Books

What do people who’ve lost everything bring with them?

Stephanie Saldaña reminds us that refugees carry a whole world inside them.

The question that Stephanie Saldaña poses in this book is a paradoxical one: What do people who’ve lost everything carry with them? She travels across the Middle East and Europe, going into war-torn places and in search of war-torn people, to ask them about what they’ve carried with them. The answers are not infrequently literal: a bar of soap that smells like home, a musical instrument, a kind of candy. But that isn’t really what Saldaña most wants to know.

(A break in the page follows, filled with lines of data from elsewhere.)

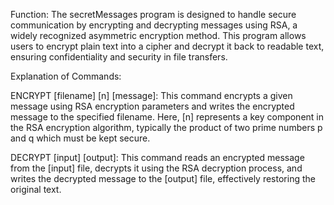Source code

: Function: The secretMessages program is designed to handle secure communication by encrypting and decrypting 
messages using RSA, a widely recognized asymmetric encryption method. This program allows users to encrypt 
plain text into a cipher and decrypt it back to readable text, ensuring confidentiality and security in file transfers.

Explanation of Commands:

ENCRYPT [filename] [n] [message]: This command encrypts a given message using RSA encryption parameters and 
writes the encrypted message to the specified filename. Here, [n] represents a key component in the RSA encryption 
algorithm, typically the product of two prime numbers p and q which must be kept secure.

DECRYPT [input] [output]: This command reads an encrypted message from the [input] file, decrypts it using the 
RSA decryption process, and writes the decrypted message to the [output] file, effectively restoring the original text.

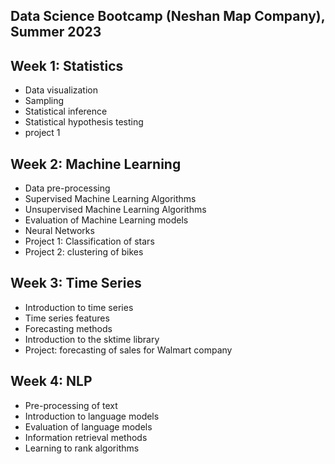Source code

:## Data Science Bootcamp (Neshan Map Company), Summer 2023



## Week 1: Statistics

- Data visualization
- Sampling
- Statistical inference
- Statistical hypothesis testing
- project 1

## Week 2: Machine Learning
- Data pre-processing
- Supervised Machine Learning Algorithms
- Unsupervised Machine Learning Algorithms
- Evaluation of Machine Learning models
- Neural Networks
- Project 1: Classification of stars
- Project 2: clustering of bikes

## Week 3: Time Series
- Introduction to time series
- Time series features
- Forecasting methods
- Introduction to the sktime library
- Project: forecasting of sales for Walmart company 

## Week 4: NLP
- Pre-processing of text
- Introduction to language models
- Evaluation of language models
- Information retrieval methods
- Learning to rank algorithms
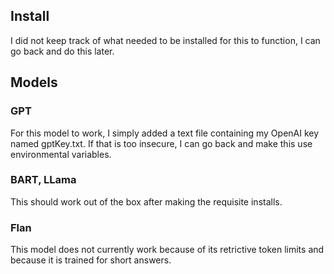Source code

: ## Install

I did not keep track of what needed to be installed for this to function, I can go back and do this later.

## Models

### GPT

For this model to work, I simply added a text file containing my OpenAI key named gptKey.txt. If that is too insecure, I can go back and make this use environmental variables.

### BART, LLama

This should work out of the box after making the requisite installs.

### Flan

This model does not currently work because of its retrictive token limits and because it is trained for short answers.
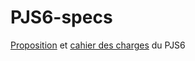 # PJS6-specs
[Proposition](https://github.com/GenjitsuGame/PJS6-specs/blob/master/Proposition.md) et [cahier des charges](https://github.com/GenjitsuGame/PJS6-specs/blob/master/Cahier%20des%20charges.md) du PJS6


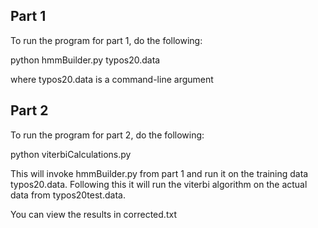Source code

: ## Part 1
To run the program for part 1, do the following:

python hmmBuilder.py typos20.data

where typos20.data is a command-line argument

## Part 2

To run the program for part 2, do the following:

python viterbiCalculations.py

This will invoke hmmBuilder.py from part 1 and run it on the training data typos20.data.
Following this it will run the viterbi algorithm on the actual data from typos20test.data.

You can view the results in corrected.txt


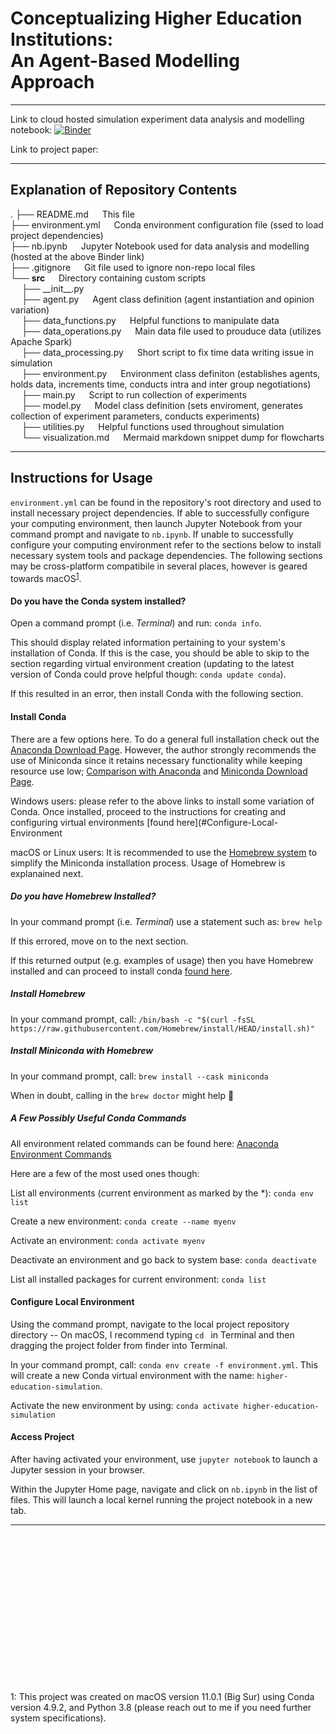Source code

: # Conceptualizing Higher Education Institutions: <br> An Agent-Based Modelling Approach

--- 

Link to cloud hosted simulation experiment data analysis and modelling notebook: [![Binder](https://mybinder.org/badge_logo.svg)](https://mybinder.org/v2/gh/wyattowalsh/higher-education-simulation/HEAD?filepath=nb.ipynb)

Link to project paper: 

---

## Explanation of Repository Contents
.
├── README.md     &emsp;                  This file <br>
├── environment.yml     &emsp;            Conda environment configuration file (ssed to load project dependencies) <br>
├── nb.ipynb                  &emsp;      Jupyter Notebook used for data analysis and modelling (hosted at the above Binder link) <br>
├── .gitignore            &emsp;          Git file used to ignore non-repo local files  <br>
└── **src**                  &emsp;       Directory containing custom scripts     <br>
&emsp;    ├── \_\_init\_\_.py <br>
 &emsp;   ├── agent.py        &emsp;            Agent class definition (agent instantiation and opinion variation) <br>
 &emsp;   ├── data_functions.py     &emsp;      Helpful functions to manipulate data <br>
 &emsp;   ├── data_operations.py    &emsp;      Main data file used to prouduce data (utilizes Apache Spark) <br>
  &emsp;  ├── data_processing.py    &emsp;      Short script to fix time data writing issue in simulation <br>
  &emsp;  ├── environment.py       &emsp;       Environment class definiton (establishes agents, holds data, increments time, conducts intra and inter group negotiations) <br>
 &emsp;   ├── main.py        &emsp;             Script to run collection of experiments <br>
  &emsp;  ├── model.py      &emsp;              Model class definition (sets enviroment, generates collection of experiment parameters, conducts experiments) <br>
 &emsp;   ├── utilities.py     &emsp;           Helpful functions used throughout simulation <br>
   &emsp; └── visualization.md     &emsp;      Mermaid markdown snippet dump for flowcharts <br>
    
----
## Instructions for Usage

`environment.yml`  can be found in the repository's root directory and used to install necessary project dependencies. If able to successfully configure your computing environment, then launch Jupyter Notebook from your command prompt and navigate to `nb.ipynb`. If unable to successfully configure your computing environment refer to the sections below to install necessary system tools and package dependencies. The following sections may be cross-platform compatibile in several places, however is geared towards macOS<sup>[1](#footnote1)</sup>.

#### Do you have the Conda system installed?

Open a command prompt (i.e. *Terminal*) and run: `conda info`.

This should display related information pertaining to your system's installation of Conda. If this is the case, you should be able to skip to the section regarding virtual environment creation (updating to the latest version of Conda could prove helpful though: `conda update conda`).

If this resulted in an error, then install Conda with the following section. 

#### Install Conda

There are a few options here. To do a general full installation check out the [Anaconda Download Page](https://docs.conda.io/projects/conda/en/latest/user-guide/install/). However, the author strongly recommends the use of Miniconda since it retains necessary functionality while keeping resource use low; [Comparison with Anaconda](https://docs.conda.io/projects/conda/en/latest/user-guide/install/download.html#anaconda-or-miniconda) and [Miniconda Download Page](https://docs.conda.io/en/latest/miniconda.html). 

Windows users: please refer to the above links to install some variation of Conda. Once installed, proceed to the instructions for creating and configuring virtual environments [found here](#Configure-Local-Environment

macOS or Linux users: It is recommended to use the [Homebrew system](https://brew.sh/) to simplify the Miniconda installation process. Usage of Homebrew is explanained next. 

##### Do you have Homebrew Installed?

In your command prompt (i.e. *Terminal*) use a statement such as: `brew help`

If this errored, move on to the next section.

If this returned output (e.g. examples of usage) then you have Homebrew installed and can proceed to install conda [found here](#Install-Miniconda-with-Homebrew).

##### Install Homebrew

In your command prompt, call: `/bin/bash -c "$(curl -fsSL https://raw.githubusercontent.com/Homebrew/install/HEAD/install.sh)"`

##### Install Miniconda with Homebrew

In your command prompt, call: `brew install --cask miniconda`

When in doubt, calling in the `brew doctor` might help :pill: 

##### A Few Possibly Useful Conda Commands

All environment related commands can be found here: [Anaconda Environment Commands](https://docs.conda.io/projects/conda/en/latest/user-guide/tasks/manage-environments.html)

Here are a few of the most used ones though: 

List all environments (current environment as marked by the \*): `conda env list`

Create a new environment: `conda create --name myenv`

Activate an environment: `conda activate myenv`

Deactivate an environment and go back to system base: `conda deactivate`

List all installed packages for current environment: `conda list`

#### Configure Local Environment

Using the command prompt, navigate to the local project repository directory -- On macOS, I recommend typing `cd ` in Terminal and then dragging the project folder from finder into Terminal. 

In your command prompt, call: `conda env create -f environment.yml`. This will create a new Conda virtual environment with the name: `higher-education-simulation`.

Activate the new environment by using: `conda activate higher-education-simulation`

#### Access Project

After having activated your environment, use `jupyter notebook` to launch a Jupyter session in your browser. 

Within the Jupyter Home page, navigate and click on `nb.ipynb` in the list of files. This will launch a local kernel running the project notebook in a new tab. 

---
<br></br>
<br></br>
<br></br>
<br></br>
<br></br>
<br></br>
<br></br>

<a name="footnote1">1</a>: This project was created on macOS version 11.0.1 (Big Sur) using Conda version 4.9.2, and Python 3.8 (please reach out to me if you need further system specifications).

Before we talk about remainders, Saldaña asks us to comprehend the loss. The UN has documented that every day an average of 44,000 people leave their homes due to conflict and persecution. The civil war in Syria, the Russian invasion of Ukraine, the ongoing conflicts in Sudan, and the political situations in Eritrea, Iran, and Afghanistan have all contributed to this worldwide refugee crisis. Religions, languages, musical and literary traditions, architecture, and whole ways of life have been devastated. But sometimes you can only comprehend the loss by staring at the remainders.

Because of Saldaña’s own personal history—she is the author of two captivating memoirs about her life in the Middle East and how she came to learn Arabic—she focuses on the stories of refugees who fled conflict in Iraq and Syria, especially amid the catastrophic rise of ISIS in these regions and the effects of civil war. She goes in search of what refugees carried when they fled their homes.